• **Work instructions**
Once the pictures have been set aside, copy every remaining entry exactly.

• **Data records**
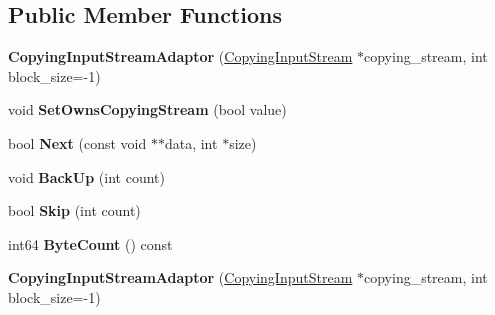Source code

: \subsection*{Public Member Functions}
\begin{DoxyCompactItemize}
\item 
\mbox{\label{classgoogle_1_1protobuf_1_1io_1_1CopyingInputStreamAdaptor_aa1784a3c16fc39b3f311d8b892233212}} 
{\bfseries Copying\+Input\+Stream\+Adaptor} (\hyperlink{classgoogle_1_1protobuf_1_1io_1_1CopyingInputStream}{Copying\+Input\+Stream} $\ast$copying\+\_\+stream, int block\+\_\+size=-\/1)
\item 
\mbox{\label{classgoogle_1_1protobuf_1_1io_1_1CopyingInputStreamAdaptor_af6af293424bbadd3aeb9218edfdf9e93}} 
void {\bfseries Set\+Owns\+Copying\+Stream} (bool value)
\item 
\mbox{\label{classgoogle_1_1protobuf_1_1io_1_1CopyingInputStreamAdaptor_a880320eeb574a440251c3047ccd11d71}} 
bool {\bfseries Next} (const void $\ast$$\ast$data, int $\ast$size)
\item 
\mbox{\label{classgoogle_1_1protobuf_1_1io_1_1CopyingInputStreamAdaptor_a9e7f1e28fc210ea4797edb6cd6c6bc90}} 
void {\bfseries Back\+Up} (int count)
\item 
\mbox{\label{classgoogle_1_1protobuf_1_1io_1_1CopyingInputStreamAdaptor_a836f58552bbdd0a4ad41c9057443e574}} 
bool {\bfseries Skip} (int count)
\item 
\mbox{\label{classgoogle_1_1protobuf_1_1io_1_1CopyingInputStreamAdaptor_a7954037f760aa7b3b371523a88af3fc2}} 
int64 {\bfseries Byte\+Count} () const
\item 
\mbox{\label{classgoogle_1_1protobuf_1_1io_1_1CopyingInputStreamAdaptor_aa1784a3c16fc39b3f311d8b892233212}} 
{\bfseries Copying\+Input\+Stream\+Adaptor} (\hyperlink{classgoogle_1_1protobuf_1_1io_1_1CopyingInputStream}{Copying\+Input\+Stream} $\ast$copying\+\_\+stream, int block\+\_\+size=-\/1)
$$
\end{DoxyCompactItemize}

• **Response below**
Source code

: \subsection*{Public Member Functions}
\begin{DoxyCompactItemize}
\item 
\mbox{\label{classgoogle_1_1protobuf_1_1io_1_1CopyingInputStreamAdaptor_aa1784a3c16fc39b3f311d8b892233212}} 
{\bfseries Copying\+Input\+Stream\+Adaptor} (\hyperlink{classgoogle_1_1protobuf_1_1io_1_1CopyingInputStream}{Copying\+Input\+Stream} $\ast$copying\+\_\+stream, int block\+\_\+size=-\/1)
\item 
\mbox{\label{classgoogle_1_1protobuf_1_1io_1_1CopyingInputStreamAdaptor_af6af293424bbadd3aeb9218edfdf9e93}} 
void {\bfseries Set\+Owns\+Copying\+Stream} (bool value)
\item 
\mbox{\label{classgoogle_1_1protobuf_1_1io_1_1CopyingInputStreamAdaptor_a880320eeb574a440251c3047ccd11d71}} 
bool {\bfseries Next} (const void $\ast$$\ast$data, int $\ast$size)
\item 
\mbox{\label{classgoogle_1_1protobuf_1_1io_1_1CopyingInputStreamAdaptor_a9e7f1e28fc210ea4797edb6cd6c6bc90}} 
void {\bfseries Back\+Up} (int count)
\item 
\mbox{\label{classgoogle_1_1protobuf_1_1io_1_1CopyingInputStreamAdaptor_a836f58552bbdd0a4ad41c9057443e574}} 
bool {\bfseries Skip} (int count)
\item 
\mbox{\label{classgoogle_1_1protobuf_1_1io_1_1CopyingInputStreamAdaptor_a7954037f760aa7b3b371523a88af3fc2}} 
int64 {\bfseries Byte\+Count} () const
\item 
\mbox{\label{classgoogle_1_1protobuf_1_1io_1_1CopyingInputStreamAdaptor_aa1784a3c16fc39b3f311d8b892233212}} 
{\bfseries Copying\+Input\+Stream\+Adaptor} (\hyperlink{classgoogle_1_1protobuf_1_1io_1_1CopyingInputStream}{Copying\+Input\+Stream} $\ast$copying\+\_\+stream, int block\+\_\+size=-\/1)
$$
\end{DoxyCompactItemize}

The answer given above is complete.